1. You minimize the difference between a sample size of two and a sample size of 5 or 7 or 9, but there is in fact an enormous difference in standard deviation for a sample size of two and a sample size of seven, for example. By the time the average of team's scores would have enough sample points to be statistically significant, the season would be over.
2. Secondly, an average is only significant if it is sampling a data population that is not changing with time - but in fact ice dance scores do change with time, at least the technical elements scores. The skaters and coaches learn from their earlier competitions which elements are given low levels, and fix the problems if possible. As a result, we see the scores of most teams improve as the season continues. This happens every season, to almost every team. The score that is most representative of what a team can do will be their latest score, barring major problems in a competition.
So I say, stay with Skate Canada's approach of the best result.
Ok how about this. The current scores are the sum 44 data points for each team (mostly), over 2 SD and 2 FDs with 10 SD elements, 10 SD PCs, 14 FD elements and 10 PCs. So, in fact the standard deviations will be already be normalized because we are taking means of means for which the variation has already been removed. It is incorrect to assume that the last performance is an indicator of future performance. If we did that then every time someone had a bad day for whatever reason we would peg them at the level of competence and use that as a predictor of their future potential. We don’t so how can the opposite be true? Figure skating is an art and sport and skaters are human. They don’t always do what you hope they might and sometimes they knock your socks off. We can agree to disagree about the math and there is nothing we can do about the criteria. It certainly is interesting to debate it, though. Anything can happen.

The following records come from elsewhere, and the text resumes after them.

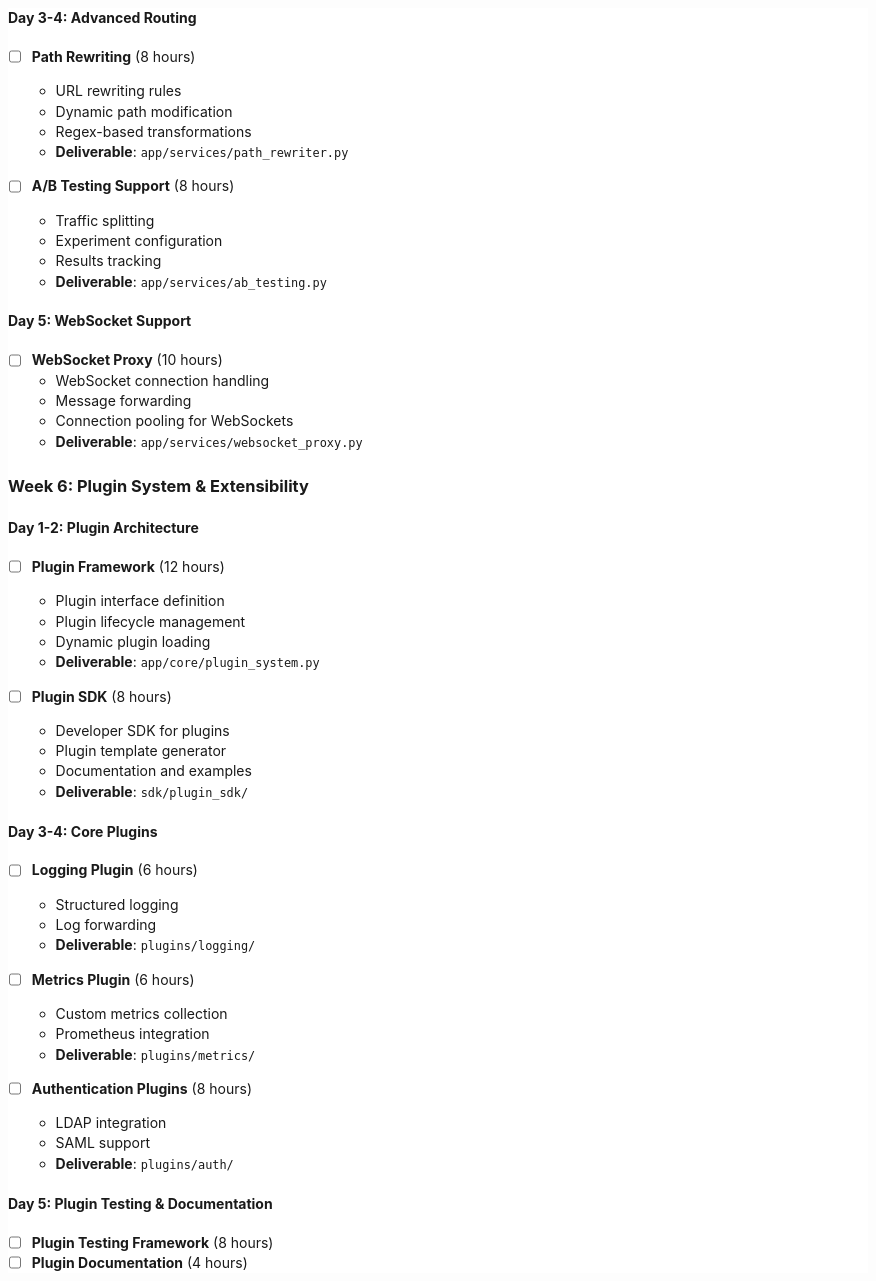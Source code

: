 #### Day 3-4: Advanced Routing
- [ ] **Path Rewriting** (8 hours)
  - URL rewriting rules
  - Dynamic path modification
  - Regex-based transformations
  - **Deliverable**: `app/services/path_rewriter.py`

- [ ] **A/B Testing Support** (8 hours)
  - Traffic splitting
  - Experiment configuration
  - Results tracking
  - **Deliverable**: `app/services/ab_testing.py`

#### Day 5: WebSocket Support
- [ ] **WebSocket Proxy** (10 hours)
  - WebSocket connection handling
  - Message forwarding
  - Connection pooling for WebSockets
  - **Deliverable**: `app/services/websocket_proxy.py`

### Week 6: Plugin System & Extensibility
#### Day 1-2: Plugin Architecture
- [ ] **Plugin Framework** (12 hours)
  - Plugin interface definition
  - Plugin lifecycle management
  - Dynamic plugin loading
  - **Deliverable**: `app/core/plugin_system.py`

- [ ] **Plugin SDK** (8 hours)
  - Developer SDK for plugins
  - Plugin template generator
  - Documentation and examples
  - **Deliverable**: `sdk/plugin_sdk/`

#### Day 3-4: Core Plugins
- [ ] **Logging Plugin** (6 hours)
  - Structured logging
  - Log forwarding
  - **Deliverable**: `plugins/logging/`

- [ ] **Metrics Plugin** (6 hours)
  - Custom metrics collection
  - Prometheus integration
  - **Deliverable**: `plugins/metrics/`

- [ ] **Authentication Plugins** (8 hours)
  - LDAP integration
  - SAML support
  - **Deliverable**: `plugins/auth/`

#### Day 5: Plugin Testing & Documentation
- [ ] **Plugin Testing Framework** (8 hours)
- [ ] **Plugin Documentation** (4 hours)
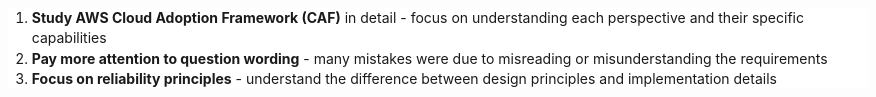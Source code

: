 1. **Study AWS Cloud Adoption Framework (CAF)** in detail - focus on understanding each perspective and their specific capabilities
2. **Pay more attention to question wording** - many mistakes were due to misreading or misunderstanding the requirements
3. **Focus on reliability principles** - understand the difference between design principles and implementation details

I thought it was wonderful to see the ISU finally "get their act together" a bit and actually start posting performances through their own YouTube page. Welcome to the 21st Century
That said, it was a shame to see the stands essentially empty for most of the performances.
I'm not sure what to believe this early in the season. i think Poulin/Servant have the disadvantage of being in the first GP, and Orford/Williams have arguably the easiest event of the year. They should medal, or that would be a bit embarrassing. That's a gift from Skate Canada. i saw Bent/McKeen in Thornhill, and they have matured a bit and look much stronger this year. Remains to be seen how their event matches competitively. Sometimes it isn't always about the team themselves, but the event and with whom they are matched. i do think Canada has a rich field, and filling up and spreading around the assignments is a good idea, with preference to those teams who will age to Senior after this season, when most things are equal. Time will tell how some of the Novice teams that moved up will do internationally. I certainly don't buy the high scores at BC Summerskate. While i have to allow for improvement, some of the scores seemed a little bumped. Looking at the scores across the Summer competitions, for example, at Senior, Van As/Shindle have the 3rd highest SD score and 2nd highest FD score, and 2nd highest combined score only because of BC. In competition with other teams at the same time, they did not score nearly as high. Did this happen at Junior too? Perhaps to ensure teams reach the JGP threshold? I think time will tell how these teams do. Skate Canada does not always back the right teams. I just hope they give as many of the teams as possible a chance. Especially when it's a little early to tell which ones will rise this year.